Thursday's proposal has been in the works for well over a year at the U.S. Securities and Exchange Commission. But the rule-writing was put on the fast track last August after Knight Capital nearly went bust due to a software glitch that led to $440 million in losses.
The SEC's four commissioners unanimously agreed to put the plan out for comment, saying the rules are critical to preventing market disruptions that can unnerve investors.
"While it is not possible to prevent every technological error each market participant may commit, as the overseer of our securities markets, it is the commission's responsibility to ensure that our regulations are designed to minimize their impact on our markets and ultimately investors," said SEC Chairman Elisse Walter.
The proposal requires roughly 44 different entities including exchanges, clearing agencies and trading platforms known as "alternative trading systems" that meet certain volume thresholds to establish procedures to ensure the capacity, integrity, security and resiliency of their systems.
The plan calls for these groups to notify the agency about problems with or changes to technology systems, to designate individuals or firms to participate in testing business continuity and disaster recovery plans at least once a year, and to give SEC staff access to systems so they can monitor compliance, according to an SEC fact sheet.
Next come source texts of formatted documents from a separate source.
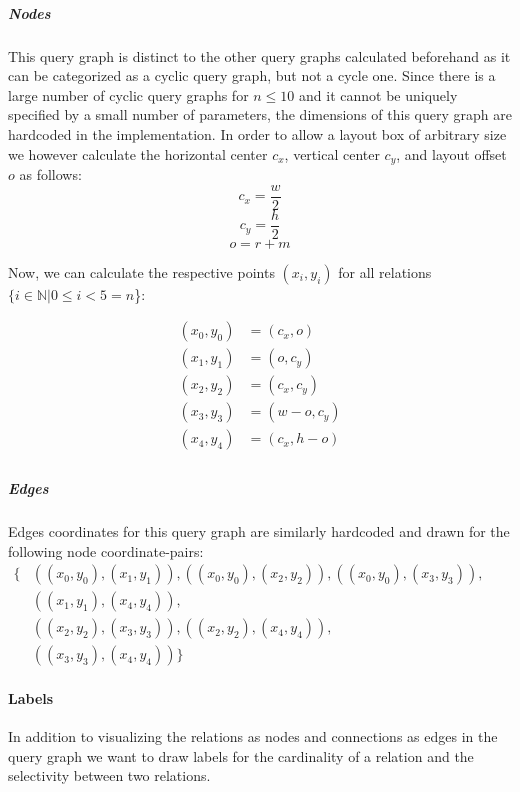 \subparagraph{Nodes} This query graph is distinct to the other query graphs calculated beforehand as it can be categorized as a cyclic query graph, but not a cycle one. Since there is a large number of cyclic query graphs for $n \leq 10$ and it cannot be uniquely specified by a small number of parameters, the dimensions of this query graph are hardcoded in the implementation. In order to allow a layout box of arbitrary size we however calculate the horizontal center $c_x$, vertical center $c_y$, and layout offset $o$ as follows:
\begin{equation}
    c_x = \frac{w}{2}
\end{equation}
\begin{equation}
    c_y = \frac{h}{2}
\end{equation}
\begin{equation}
    o = r + m
\end{equation}

Now, we can calculate the respective points $(x_i, y_i)$ for all relations $\{i \in \mathbb{N} \vert 0 \leq i < 5 = n$\}:

\begin{equation}
    \begin{aligned}
        (x_0, y_0) &= (c_x,o)\\
        (x_1, y_1) &= (o,c_y)\\
        (x_2, y_2) &= (c_x,c_y)\\
        (x_3, y_3) &= (w-o,c_y)\\
        (x_4, y_4) &= (c_x,h-o)\\
    \end{aligned}
\end{equation}

\subparagraph{Edges}
Edges coordinates for this query graph are similarly hardcoded and drawn for the following node coordinate-pairs:\\

$
\begin{aligned}
    \{& ((x_0,y_0), (x_1, y_1)), ((x_0, y_0), (x_2, y_2)), ((x_0, y_0), (x_3,y_3)),\\
      & ((x_1, y_1),(x_4, y_4)),\\
      & ((x_2, y_2),(x_3, y_3)), ((x_2,y_2),(x_4, y_4)),\\
      & ((x_3, y_3),(x_4, y_4)) \}    
\end{aligned}
$

\paragraph{Labels}
In addition to visualizing the relations as nodes and connections as edges in the query graph we want to draw labels for the cardinality of a relation and the selectivity between two relations.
The Knight debacle is just one incident in a string of high-profile technology errors that plagued the markets in 2012, from Nasdaq's botched handling of Facebook's initial public offering, to problems that forced BATS Global Markets to withdraw its own company's IPO.
Then, in October, the stock market shut down for two days during Superstorm Sandy despite contingency plans, in part because of lingering concerns about potential malfunctions.
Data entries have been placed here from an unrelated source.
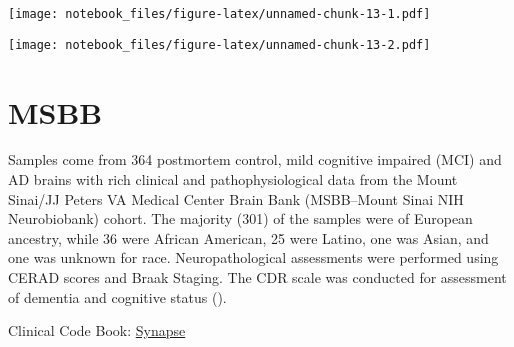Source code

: \documentclass[]{book}
\newenvironment{Shaded}{\begin{snugshade}}{\end{snugshade}}
\newcommand{\DataTypeTok}[1]{\textcolor[rgb]{0.13,0.29,0.53}{#1}}
\newcommand{\KeywordTok}[1]{\textcolor[rgb]{0.13,0.29,0.53}{\textbf{#1}}}
\newcommand{\NormalTok}[1]{#1}
\newcommand{\OperatorTok}[1]{\textcolor[rgb]{0.81,0.36,0.00}{\textbf{#1}}}
\newcommand{\StringTok}[1]{\textcolor[rgb]{0.31,0.60,0.02}{#1}}
\begin{document}
\texttt{[image: notebook\_files/figure-latex/unnamed-chunk-13-1.pdf]}

\begin{Shaded}
\end{Shaded}

\texttt{[image: notebook\_files/figure-latex/unnamed-chunk-13-2.pdf]}

\hypertarget{msbb}{%
\chapter{MSBB}\label{msbb}}

Samples come from 364 postmortem control, mild cognitive impaired (MCI) and AD brains with rich clinical and pathophysiological data from the Mount Sinai/JJ Peters VA Medical Center Brain Bank (MSBB--Mount Sinai NIH Neurobiobank) cohort. The majority (301) of the samples were of European ancestry, while 36 were African American, 25 were Latino, one was Asian, and one was unknown for race. Neuropathological assessments were performed using CERAD scores and Braak Staging. The CDR scale was conducted for assessment of dementia and cognitive status (\citet{10.1038/sdata.2018.185}).

Clinical Code Book: \href{https://adknowledgeportal.synapse.org/Explore/Studies?Study=syn3159438}{Synapse}
\end{document}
The SEC's proposal, if adopted, would replace a long-time voluntary standard known as "automation review policies" or ARP.
In replacing voluntary guidelines with rules, it means the SEC would be able to take enforcement action against violators. However, the proposal also outlines a safe harbor that firms can follow to help give them some legal protection.
The SEC first developed ARP following the 1987 market crash. ARP sets forth guidance for exchanges, some alternative trading systems and for clearing agencies to help ensure their systems are stable, secure and have the capacity to deal with glitches that could send markets into a tailspin.
Still, not everyone on the commission on Thursday was fully satisfied that the draft proposal is robust, despite the unanimous vote to put it out for comment.
SEC Commissioner Luis Aguilar, a Democrat, said he is worried the proposal does not mandate compliance with a specific set of standards, and offers instead only a set of model policies.
He also said he does not like how the plan provides a "safe harbor" that would protect firms and their employees as long as they have policies that are reasonably designed to comply with the rules.
"An unprecedented safe harbor in a rule that does not require clear, identifiable, and meaningful standards, and that does not require policies and procedures to be reviewed by an independent third party and certified by senior officers, will result in a rule proposal that falls short of its goal," Aguilar said.